Esta tendência para o anti-intelectualismo é uma característica que muitas vezes se associa à direita, mas que é partilhada por boa parte da esquerda multiculturalista. É algo que faz parte da cultura americana e daquele substrato ideológico que nos trouxe um trump ao poder, mas que nos últimos 10-15 anos também se tem espalhado pela Europa, a par do triunfo do racionalismo economicista.

Em Portugal, infelizmente, começa a sentir-se demasiado na área da Educação, com gente muito bem intencionada a construir sucesso na base da recusa do papel essencial do conhecimento na relação pedagógica. Que acha que basta fazer a cadeira e não compreender nada exterior ao seu processo de produção, que basta clicar e googlar e já tem informação e que pensamento crítico é dizer mal de, sem fundamentar.

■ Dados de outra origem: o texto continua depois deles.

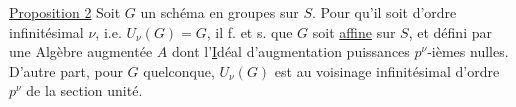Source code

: \uline{Proposition 2} Soit $G$ un schéma en groupes sur $S$.
Pour qu'il soit d'ordre infinitésimal $\nu$, i.e.
$U_\nu(G)=G$, il f. et s. que $G$ soit \uline{affine} sur $S$, et défini
par une Algèbre augmentée $A$
dont l'\uline{I}déal d'augmentation 
 puissances $p^\nu$-ièmes nulles.
D'autre part, pour $G$ quelconque, $U_\nu(G)$ est
au voisinage infinitésimal d'ordre $p^\nu$ de la section unité.
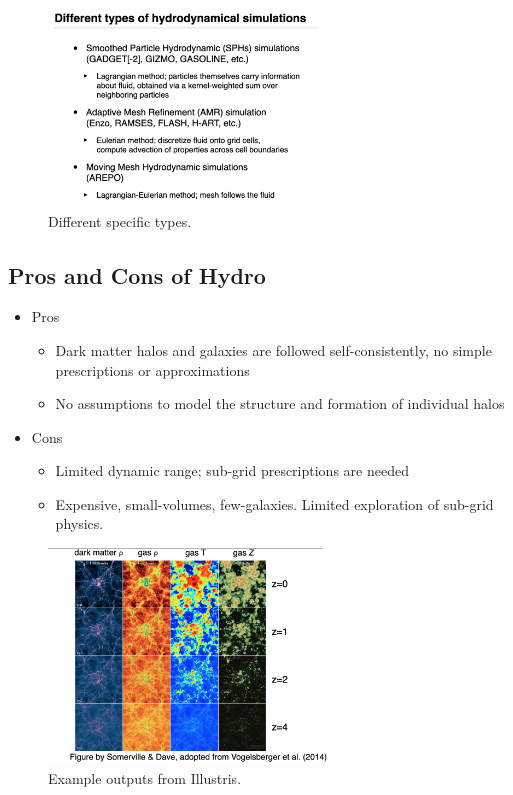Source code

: \documentclass{article}
\begin{document}
\begin{figure}
    \centering
    \includegraphics[width=0.66\textwidth]{figs/Screen Shot 2021-11-17 at 10.52.42 AM.png}
    \caption{Different specific types.}
    \label{fig:types_of_sims}
\end{figure}

\subsection{Pros and Cons of Hydro}

\begin{itemize}
    \item Pros
    \begin{itemize}
        \item Dark matter halos and galaxies are followed self-consistently, no simple prescriptions or approximations
        \item No assumptions to model the structure and formation of individual halos
    \end{itemize}
    \item Cons
    \begin{itemize}
        \item Limited dynamic range; sub-grid prescriptions are needed
        \item Expensive, small-volumes, few-galaxies. Limited exploration of sub-grid physics. 
    \end{itemize}
\end{itemize}

\begin{figure}
    \centering
    \includegraphics[width=0.66\textwidth]{figs/Screen Shot 2021-11-17 at 10.55.56 AM.png}
    \caption{Example outputs from Illustris.}
    \label{fig:illustris_example_outputs}
\end{figure}
\end{document}

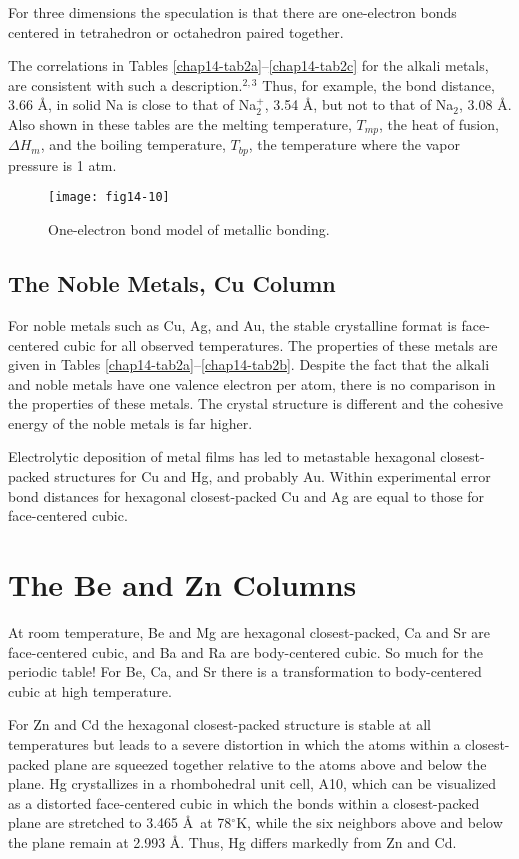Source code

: For three dimensions the speculation is that there are one-electron bonds 
centered in tetrahedron or octahedron paired together.

The correlations in Tables \ref{chap14-tab2a}--\ref{chap14-tab2c} for
the alkali metals, are consistent with such a description.$^{2,3}$
Thus, for example, the bond distance, 3.66 \AA, in solid Na is close
to that of Na$^+_2$, 3.54 \AA, but not to that of Na$_2$, 3.08 \AA.
Also shown in these tables are the melting temperature, $T_{mp}$, the
heat of fusion, $\Delta H_m$, and the boiling temperature, $T_{bp}$,
the temperature where the vapor pressure is 1 atm.

\begin{figure}
\texttt{[image: fig14-10]}
\caption{One-electron bond model of metallic bonding.}
\label{chap14-fig9}
\end{figure}

\subsection{The Noble Metals, Cu Column}

For noble metals such as Cu, Ag, and Au, the stable crystalline format
is face-centered cubic for all observed temperatures.  The properties
of these metals are given in Tables
\ref{chap14-tab2a}--\ref{chap14-tab2b}.  Despite the fact that the
alkali and noble metals have one valence electron per atom, there is
no comparison in the properties of these metals. The crystal structure
is different and the cohesive energy of the noble metals is far
higher.

Electrolytic deposition of metal films has led to metastable hexagonal 
closest-packed structures for Cu and Hg, and probably Au.  Within 
experimental error bond distances for hexagonal closest-packed Cu and 
Ag are equal to those for face-centered cubic.

\section{The Be and Zn Columns}

At room temperature, Be and Mg are hexagonal closest-packed, Ca and Sr are 
face-centered cubic, and Ba and Ra are body-centered cubic. So
much for the periodic table!  For Be, Ca, and Sr there is a transformation to 
body-centered cubic at high temperature.

For Zn and Cd the hexagonal closest-packed structure is stable at all 
temperatures but leads to a severe distortion in which the atoms within 
a closest-packed plane are squeezed together relative to the
atoms above and below the plane.  Hg crystallizes in a rhombohedral unit 
cell, A10, which can be visualized as a distorted face-centered cubic in 
which the bonds within a closest-packed plane are stretched to
3.465 \AA\ at 78$^{\circ}$K, while the six neighbors above and below the 
plane remain at 2.993 \AA.  Thus, Hg differs markedly from Zn and Cd.

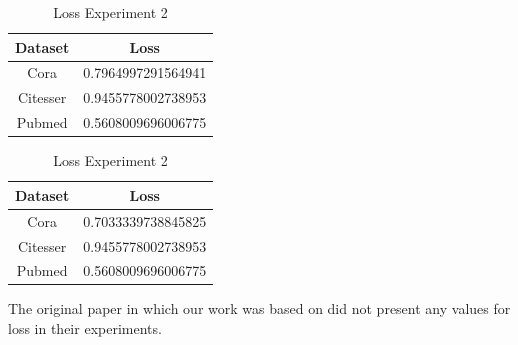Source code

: \begin {table}[ht]
\parbox{.45\linewidth}{
\begin{center}
  \begin{tabular}{|c|c|}
  \hline
  Dataset       &  Loss\\ \hline
  Cora          & 0.7964997291564941 \\ 
  Citesser      & 0.9455778002738953 \\
  Pubmed        & 0.5608009696006775 \\
  \hline
  \end{tabular}
\end{center}
\caption {Loss Experiment 1} \label{tab:loss1} 
}
\hfill
\parbox{.45\linewidth}{
\begin{center}
  \begin{tabular}{|c|c|}
  \hline
  Dataset       &  Loss\\ \hline
  Cora          & 0.7033339738845825 \\ 
  Citesser      & 0.9455778002738953 \\
  Pubmed        & 0.5608009696006775 \\
  \hline
  \end{tabular}
\end{center}
\caption {Loss Experiment 2} \label{tab:loss2} 
}
\end{table}

The original paper in which our work was based on did not present any values for loss in their experiments.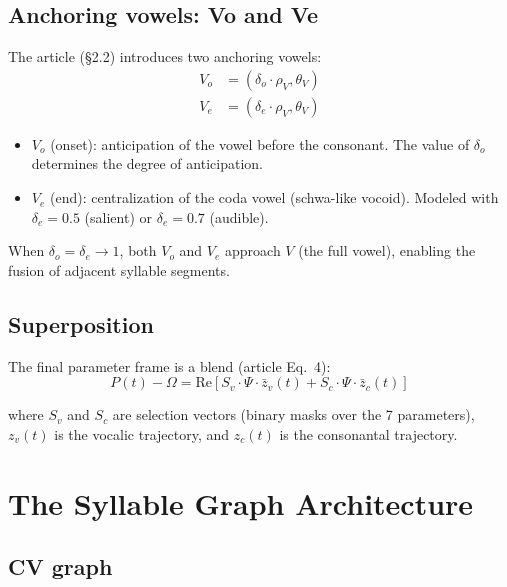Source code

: \documentclass[11pt,a4paper]{article}
\begin{document}
\subsection{Anchoring vowels: Vo and Ve}

The article (\S2.2) introduces two anchoring vowels:
\begin{align}
V_o &= (\delta_o \cdot \rho_V, \theta_V) \\
V_e &= (\delta_e \cdot \rho_V, \theta_V)
\end{align}

\begin{itemize}
\item $V_o$ (onset): anticipation of the vowel before the consonant.
  The value of $\delta_o$ determines the degree of anticipation.
\item $V_e$ (end): centralization of the coda vowel (schwa-like
  vocoid). Modeled with $\delta_e = 0.5$ (salient) or $\delta_e = 0.7$
  (audible).
\end{itemize}

When $\delta_o = \delta_e \to 1$, both $V_o$ and $V_e$ approach $V$
(the full vowel), enabling the fusion of adjacent syllable segments.

\subsection{Superposition}

The final parameter frame is a blend (article Eq.~4):
\begin{equation}
\tag{art.\,4}
P(t) - \Omega = \text{Re}\left[ S_v \cdot \Psi \cdot \bar{z}_v(t)
                              + S_c \cdot \Psi \cdot \bar{z}_c(t) \right]
\end{equation}

where $S_v$ and $S_c$ are selection vectors (binary masks over the
7 parameters), $z_v(t)$ is the vocalic trajectory, and $z_c(t)$ is
the consonantal trajectory.

\section{The Syllable Graph Architecture}

\subsection{CV graph}
\end{document}
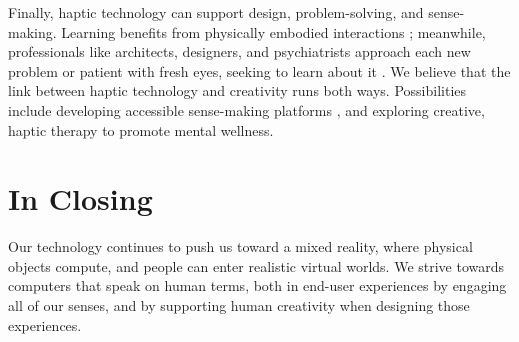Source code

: Finally, haptic technology can support design, problem-solving, and sense-making.
Learning benefits from physically embodied interactions \cite{Papert1980}; meanwhile, professionals like architects, designers, and psychiatrists approach each new problem or patient with fresh eyes, seeking to learn about it \cite{Schon1982}.
We believe that the link between haptic technology and creativity runs both ways.
Possibilities include developing accessible sense-making platforms \cite{Swaminathan2016}, and exploring creative, haptic therapy to promote mental wellness.

%
%
\section{In Closing}
Our technology continues to push us toward a mixed reality, where physical objects compute, and people can enter realistic virtual worlds.
We strive towards computers that speak on human terms, both in end-user experiences by engaging all of our senses, and by supporting human creativity when designing those experiences.




\endinput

Há quem confunda inovação e progresso com falta desse mesmo conhecimento, do que já se passou e fez. Que pense que o mundo começou quando deram a primeira aula, quando chegaram ao primeiro gabinete, quando conseguiram a primeira requisição ou deram a primeira formação creditada e subsidiada. Na verdade, apenas fazem parte de uma corrente antiga, a daqueles que temem o saber porque conhecem o poder que ele tem quando devidamente usado para desmascarar que o rei vai nu, por muito que os cortesãos o afirmem paramentado com as mais belas vestes.